Sign In Forgot Password

D’var Torah for Parshat Bo

01/17/2024 09:02:34 AM

Jan17

Rabbi Rudin

What does it take for someone to change their mind?

Pharaoh is the archetype of the cruel, oppressive tyrant who is so filled with hate, so invested in his own power and ego that he refuses to have the slightest bit of empathy for the people he has enslaved and brutalized.  His lack of compassion extends even to his own people who bear the brunt of the plagues.  “Will you not realize that Egypt is destroyed?” his own courtiers tell him.

And yet even to the very end, even as the waters close over his chariots and troops, Pharaoh remains firm in his denial.  

If plagues, the destruction of his army and the clear cruelty and immorality of slavery didn’t change Pharaoh’s mind, what on earth would? 

Wouldn’t G-d, the Creator of humanity, have known how to make a more convincing argument to Pharaoh?  A sales pitch that would have worked?  Maybe something like, “Say, Pharaoh, if you let the Jews go, you’ll go down in history as the greatest liberator of all time!  They’ll be making monuments to you and singing your praise for millennia!  You can even pretend it was all your idea!”

The same thing happens when G-d tries to convince Moses to assume leadership.  G-d cajoles, pleads, gets angry, reduces the workload and finally splits the job description: from lawgiver and priest, Moses offloads the priesthood to his brother Aaron.

Why is G-d such a lousy salesman?  The art of making the sale, being persuasive, appealing to the customer’s needs, desires and ego - doesn’t G-d get it?

If it were just about making people do things, G-d would have no problem.  When the Jewish people come to the Egyptians to collect their “back pay” for all those years of slavery, G-d tells Moses, “I will give the Israelites grace in the eyes of the Egyptians.”  G-d won’t exactly interfere with the free will of the Egyptians - instead, G-d will add a little extra “rizz” (short for “charisma”- Oxford’s word of the year - oy vey!) to their appeal.  So it’s not that G-d lacks the ability to influence.

G-d does not appeal to Moses’ or even to Pharaoh’s egos.  Instead, G-d calls to the higher self, the potential for good in the person. 
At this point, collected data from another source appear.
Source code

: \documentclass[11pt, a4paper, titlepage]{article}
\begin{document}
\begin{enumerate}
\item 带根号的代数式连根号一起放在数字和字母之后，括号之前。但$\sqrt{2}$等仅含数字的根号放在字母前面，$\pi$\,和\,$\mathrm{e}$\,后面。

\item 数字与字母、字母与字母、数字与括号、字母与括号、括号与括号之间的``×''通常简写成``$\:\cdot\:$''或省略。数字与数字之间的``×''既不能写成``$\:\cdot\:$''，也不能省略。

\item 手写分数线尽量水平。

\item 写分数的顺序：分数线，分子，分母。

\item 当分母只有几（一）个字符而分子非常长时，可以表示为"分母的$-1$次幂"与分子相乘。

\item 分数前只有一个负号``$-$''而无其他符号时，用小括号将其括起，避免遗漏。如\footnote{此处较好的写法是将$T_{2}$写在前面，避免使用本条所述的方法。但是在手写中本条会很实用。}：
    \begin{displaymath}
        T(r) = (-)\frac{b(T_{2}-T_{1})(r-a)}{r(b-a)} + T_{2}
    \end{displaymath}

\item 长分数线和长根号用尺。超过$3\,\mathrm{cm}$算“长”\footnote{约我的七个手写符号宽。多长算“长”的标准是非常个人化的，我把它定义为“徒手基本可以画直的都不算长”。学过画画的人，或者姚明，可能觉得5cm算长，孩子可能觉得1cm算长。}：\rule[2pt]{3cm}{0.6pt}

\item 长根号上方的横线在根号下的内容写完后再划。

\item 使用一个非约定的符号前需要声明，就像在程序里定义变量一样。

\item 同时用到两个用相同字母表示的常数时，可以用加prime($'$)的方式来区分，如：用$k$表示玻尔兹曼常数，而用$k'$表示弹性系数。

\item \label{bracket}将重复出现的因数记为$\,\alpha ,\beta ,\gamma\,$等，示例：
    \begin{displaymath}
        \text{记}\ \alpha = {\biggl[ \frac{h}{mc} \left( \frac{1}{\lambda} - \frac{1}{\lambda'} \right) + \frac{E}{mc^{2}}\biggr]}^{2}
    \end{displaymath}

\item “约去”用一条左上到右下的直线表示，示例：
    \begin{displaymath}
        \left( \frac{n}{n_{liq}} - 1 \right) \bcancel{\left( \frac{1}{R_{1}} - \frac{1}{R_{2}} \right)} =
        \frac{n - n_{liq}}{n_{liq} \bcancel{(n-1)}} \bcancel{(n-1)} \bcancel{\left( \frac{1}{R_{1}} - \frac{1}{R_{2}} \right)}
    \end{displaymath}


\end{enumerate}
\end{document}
To Moses, G-d says, “I have heard the outcry of My people in Egypt and I know their pain.  Therefore, I will send you, Moses, to take them out of Egypt.”  Now Moses has been a simple shepherd in Midian for decades.  Gone is the passionate young man who struck down the Egyptian taskmaster or even the compassionate man who rescued the shepherdesses.  In one sentence, G-d peels away the years and demands that Moses become again the advocate for justice that he had abandoned. 

Pharaoh has never heard the higher voice calling to a life beyond himself.   G-d’s message to him is simpler: “Thus says Adonai, G-d of the Hebrews: Let My people go!”  Acknowledge that there is a Being higher than yourself and free those whom you oppress. 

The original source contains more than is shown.